### [Task details]
Keyword search on "alertblock": report each line of the records that contains it.

:: Material to process ::

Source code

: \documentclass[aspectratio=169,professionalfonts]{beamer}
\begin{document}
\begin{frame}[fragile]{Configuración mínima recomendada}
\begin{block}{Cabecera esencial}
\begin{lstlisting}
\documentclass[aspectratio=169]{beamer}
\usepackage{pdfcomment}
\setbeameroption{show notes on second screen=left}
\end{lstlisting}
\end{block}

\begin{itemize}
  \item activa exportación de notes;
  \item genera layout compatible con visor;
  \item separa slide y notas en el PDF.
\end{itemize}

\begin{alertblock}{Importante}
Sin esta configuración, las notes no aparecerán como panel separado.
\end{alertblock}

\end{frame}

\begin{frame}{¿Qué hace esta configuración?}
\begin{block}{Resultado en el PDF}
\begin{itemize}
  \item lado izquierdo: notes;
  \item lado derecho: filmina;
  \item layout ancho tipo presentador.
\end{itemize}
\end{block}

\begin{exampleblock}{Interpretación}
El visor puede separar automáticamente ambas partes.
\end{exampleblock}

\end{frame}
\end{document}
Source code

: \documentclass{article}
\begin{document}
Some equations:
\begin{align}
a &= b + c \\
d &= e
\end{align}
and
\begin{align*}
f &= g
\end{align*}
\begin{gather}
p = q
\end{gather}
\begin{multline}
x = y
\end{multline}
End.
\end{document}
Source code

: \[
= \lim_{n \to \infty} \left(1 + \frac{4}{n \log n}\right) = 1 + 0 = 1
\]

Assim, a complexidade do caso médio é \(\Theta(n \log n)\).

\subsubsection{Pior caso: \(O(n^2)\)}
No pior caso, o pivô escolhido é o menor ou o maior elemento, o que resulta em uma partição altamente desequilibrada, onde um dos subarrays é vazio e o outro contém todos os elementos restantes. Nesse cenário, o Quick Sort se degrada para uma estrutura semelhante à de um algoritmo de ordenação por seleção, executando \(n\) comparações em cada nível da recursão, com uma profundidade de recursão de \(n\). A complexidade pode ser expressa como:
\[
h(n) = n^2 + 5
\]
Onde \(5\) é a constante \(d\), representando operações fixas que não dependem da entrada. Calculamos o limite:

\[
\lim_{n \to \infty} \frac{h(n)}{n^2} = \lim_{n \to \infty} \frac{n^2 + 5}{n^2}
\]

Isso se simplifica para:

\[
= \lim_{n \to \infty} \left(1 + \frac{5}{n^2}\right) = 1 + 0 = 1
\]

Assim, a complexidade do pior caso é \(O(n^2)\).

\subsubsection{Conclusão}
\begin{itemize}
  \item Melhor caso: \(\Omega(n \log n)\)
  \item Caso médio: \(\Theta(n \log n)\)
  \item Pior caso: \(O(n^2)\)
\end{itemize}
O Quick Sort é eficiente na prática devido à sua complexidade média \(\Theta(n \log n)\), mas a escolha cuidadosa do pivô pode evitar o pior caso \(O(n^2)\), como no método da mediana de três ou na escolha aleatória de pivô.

:::

### [Output below]
\begin{alertblock}{Importante}
\end{alertblock}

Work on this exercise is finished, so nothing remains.